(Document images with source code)
= = =
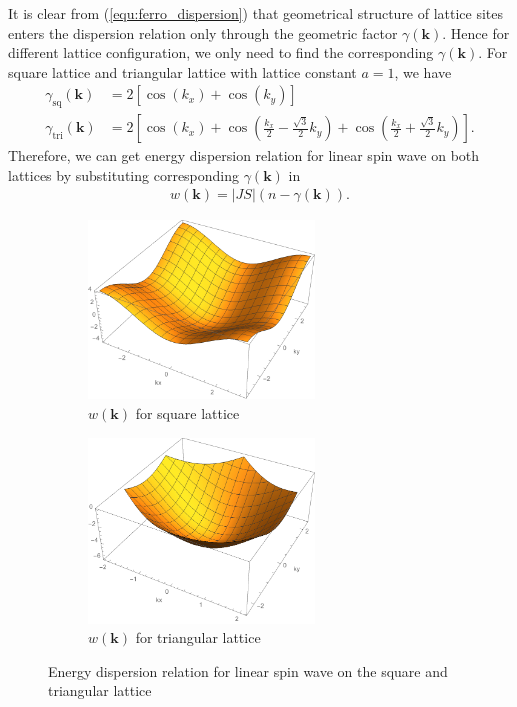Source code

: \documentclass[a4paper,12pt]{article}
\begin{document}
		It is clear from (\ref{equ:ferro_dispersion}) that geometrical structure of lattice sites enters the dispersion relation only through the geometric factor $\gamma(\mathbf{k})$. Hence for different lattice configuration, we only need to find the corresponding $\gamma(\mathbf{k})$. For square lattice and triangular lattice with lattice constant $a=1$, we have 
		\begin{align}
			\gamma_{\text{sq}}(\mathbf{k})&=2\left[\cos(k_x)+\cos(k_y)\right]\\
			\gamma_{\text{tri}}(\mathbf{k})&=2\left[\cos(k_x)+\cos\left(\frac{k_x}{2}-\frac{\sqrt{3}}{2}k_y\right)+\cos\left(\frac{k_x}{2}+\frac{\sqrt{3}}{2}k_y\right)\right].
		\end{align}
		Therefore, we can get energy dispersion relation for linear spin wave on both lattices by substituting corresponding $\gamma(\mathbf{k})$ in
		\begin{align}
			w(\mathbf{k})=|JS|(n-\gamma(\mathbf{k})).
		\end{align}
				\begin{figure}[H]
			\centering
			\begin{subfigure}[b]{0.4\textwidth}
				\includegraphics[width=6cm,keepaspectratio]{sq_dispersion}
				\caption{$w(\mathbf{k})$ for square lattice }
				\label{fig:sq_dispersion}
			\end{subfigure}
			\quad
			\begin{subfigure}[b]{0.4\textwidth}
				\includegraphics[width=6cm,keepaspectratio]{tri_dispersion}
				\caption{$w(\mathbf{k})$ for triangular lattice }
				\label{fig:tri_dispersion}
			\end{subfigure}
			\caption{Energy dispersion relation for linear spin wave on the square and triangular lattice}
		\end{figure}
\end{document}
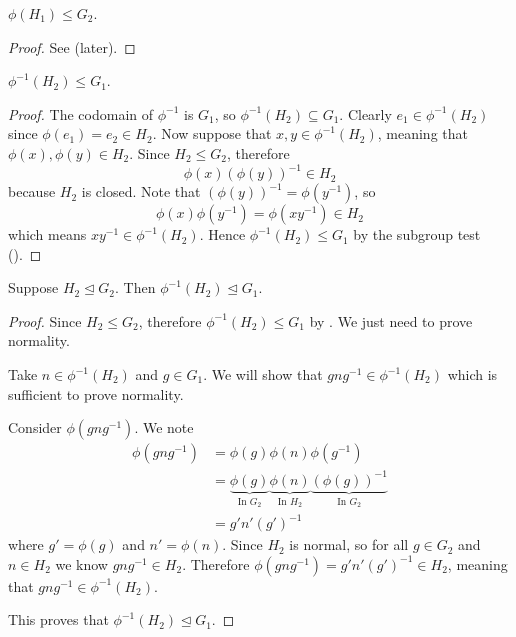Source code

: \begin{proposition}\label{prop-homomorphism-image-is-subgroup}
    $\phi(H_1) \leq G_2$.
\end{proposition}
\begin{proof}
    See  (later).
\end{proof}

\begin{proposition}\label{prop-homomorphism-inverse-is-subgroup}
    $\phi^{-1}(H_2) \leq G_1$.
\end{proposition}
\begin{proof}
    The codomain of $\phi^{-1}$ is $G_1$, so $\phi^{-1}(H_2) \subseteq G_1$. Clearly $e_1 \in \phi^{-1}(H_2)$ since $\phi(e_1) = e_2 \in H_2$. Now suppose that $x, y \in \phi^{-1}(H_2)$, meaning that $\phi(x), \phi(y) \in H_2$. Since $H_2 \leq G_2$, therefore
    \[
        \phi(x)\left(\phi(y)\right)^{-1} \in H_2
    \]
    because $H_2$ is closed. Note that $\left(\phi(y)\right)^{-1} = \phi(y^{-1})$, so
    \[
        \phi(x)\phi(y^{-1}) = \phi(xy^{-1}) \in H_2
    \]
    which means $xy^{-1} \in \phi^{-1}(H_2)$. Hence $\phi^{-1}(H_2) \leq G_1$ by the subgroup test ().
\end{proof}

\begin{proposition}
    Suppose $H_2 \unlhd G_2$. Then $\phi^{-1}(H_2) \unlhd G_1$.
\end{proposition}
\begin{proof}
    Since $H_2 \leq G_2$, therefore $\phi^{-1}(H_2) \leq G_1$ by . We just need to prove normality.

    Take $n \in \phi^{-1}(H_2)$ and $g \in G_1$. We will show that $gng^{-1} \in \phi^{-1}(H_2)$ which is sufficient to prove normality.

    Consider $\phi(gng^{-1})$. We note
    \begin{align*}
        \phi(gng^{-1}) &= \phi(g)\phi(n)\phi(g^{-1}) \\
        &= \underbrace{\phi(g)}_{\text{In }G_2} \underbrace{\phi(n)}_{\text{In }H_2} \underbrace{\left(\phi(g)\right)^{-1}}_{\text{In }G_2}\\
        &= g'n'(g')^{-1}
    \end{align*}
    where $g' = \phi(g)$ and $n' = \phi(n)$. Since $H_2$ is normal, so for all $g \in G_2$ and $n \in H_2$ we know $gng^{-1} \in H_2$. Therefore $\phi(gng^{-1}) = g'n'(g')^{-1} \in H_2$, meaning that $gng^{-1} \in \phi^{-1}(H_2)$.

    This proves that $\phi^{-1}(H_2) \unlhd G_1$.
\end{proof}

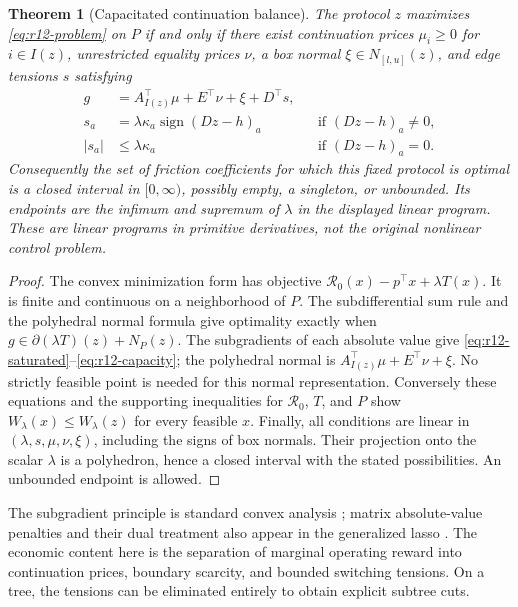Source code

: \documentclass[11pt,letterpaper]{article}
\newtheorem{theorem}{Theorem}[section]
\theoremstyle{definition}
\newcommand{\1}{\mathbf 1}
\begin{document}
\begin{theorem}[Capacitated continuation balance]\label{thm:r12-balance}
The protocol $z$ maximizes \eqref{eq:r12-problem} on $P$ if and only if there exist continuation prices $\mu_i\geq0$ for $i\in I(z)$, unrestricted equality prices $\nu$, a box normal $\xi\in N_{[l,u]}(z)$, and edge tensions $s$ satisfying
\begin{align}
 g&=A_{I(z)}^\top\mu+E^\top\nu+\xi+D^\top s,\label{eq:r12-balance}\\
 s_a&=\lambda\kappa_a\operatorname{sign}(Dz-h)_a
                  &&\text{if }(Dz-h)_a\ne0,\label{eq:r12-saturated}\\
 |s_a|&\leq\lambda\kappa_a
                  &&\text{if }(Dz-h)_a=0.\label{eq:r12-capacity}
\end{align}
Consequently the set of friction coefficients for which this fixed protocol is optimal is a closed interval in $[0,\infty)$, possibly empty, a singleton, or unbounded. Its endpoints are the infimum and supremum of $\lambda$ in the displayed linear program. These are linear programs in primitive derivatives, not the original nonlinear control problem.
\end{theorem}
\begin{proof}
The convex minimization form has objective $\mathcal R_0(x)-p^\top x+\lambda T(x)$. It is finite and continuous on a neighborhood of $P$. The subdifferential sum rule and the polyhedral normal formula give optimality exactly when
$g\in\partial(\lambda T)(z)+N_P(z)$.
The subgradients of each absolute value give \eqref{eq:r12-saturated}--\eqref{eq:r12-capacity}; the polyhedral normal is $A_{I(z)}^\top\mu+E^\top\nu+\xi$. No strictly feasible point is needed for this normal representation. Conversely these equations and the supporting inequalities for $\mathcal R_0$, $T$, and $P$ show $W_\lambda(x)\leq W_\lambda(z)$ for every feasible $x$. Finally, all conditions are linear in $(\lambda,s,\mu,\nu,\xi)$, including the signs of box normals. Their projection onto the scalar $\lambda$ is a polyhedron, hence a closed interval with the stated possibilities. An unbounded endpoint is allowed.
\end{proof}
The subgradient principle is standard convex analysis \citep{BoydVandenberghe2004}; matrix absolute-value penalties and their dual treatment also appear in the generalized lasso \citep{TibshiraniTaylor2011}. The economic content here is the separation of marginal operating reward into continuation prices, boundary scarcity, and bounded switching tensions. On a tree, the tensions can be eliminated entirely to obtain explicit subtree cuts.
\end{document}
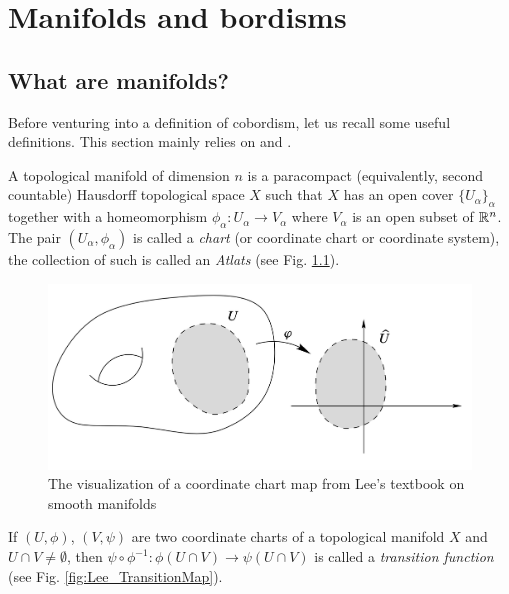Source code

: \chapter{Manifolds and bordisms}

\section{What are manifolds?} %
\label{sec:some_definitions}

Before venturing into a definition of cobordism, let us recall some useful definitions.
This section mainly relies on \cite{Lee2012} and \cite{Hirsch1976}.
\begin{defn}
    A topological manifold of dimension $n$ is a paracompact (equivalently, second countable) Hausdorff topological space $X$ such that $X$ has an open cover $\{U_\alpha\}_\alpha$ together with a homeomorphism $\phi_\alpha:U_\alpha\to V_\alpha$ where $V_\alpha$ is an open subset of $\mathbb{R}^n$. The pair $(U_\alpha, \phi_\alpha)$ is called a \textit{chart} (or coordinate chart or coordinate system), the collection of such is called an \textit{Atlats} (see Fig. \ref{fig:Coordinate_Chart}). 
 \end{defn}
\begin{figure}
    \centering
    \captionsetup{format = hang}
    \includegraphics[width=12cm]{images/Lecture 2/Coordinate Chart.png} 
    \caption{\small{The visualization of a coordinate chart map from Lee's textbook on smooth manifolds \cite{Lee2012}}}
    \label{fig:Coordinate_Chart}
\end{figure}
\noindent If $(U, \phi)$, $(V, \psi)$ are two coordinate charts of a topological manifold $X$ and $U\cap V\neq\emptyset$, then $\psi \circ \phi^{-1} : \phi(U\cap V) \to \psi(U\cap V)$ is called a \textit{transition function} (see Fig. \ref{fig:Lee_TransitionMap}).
= = =
- _Aim of the exercise_
Each line above that has the word "continuation" must be copied.

- _Exercise result_
\begin{theorem}[Capacitated continuation balance]\label{thm:r12-balance}
The protocol $z$ maximizes \eqref{eq:r12-problem} on $P$ if and only if there exist continuation prices $\mu_i\geq0$ for $i\in I(z)$, unrestricted equality prices $\nu$, a box normal $\xi\in N_{[l,u]}(z)$, and edge tensions $s$ satisfying
The subgradient principle is standard convex analysis \citep{BoydVandenberghe2004}; matrix absolute-value penalties and their dual treatment also appear in the generalized lasso \citep{TibshiraniTaylor2011}. The economic content here is the separation of marginal operating reward into continuation prices, boundary scarcity, and bounded switching tensions. On a tree, the tensions can be eliminated entirely to obtain explicit subtree cuts.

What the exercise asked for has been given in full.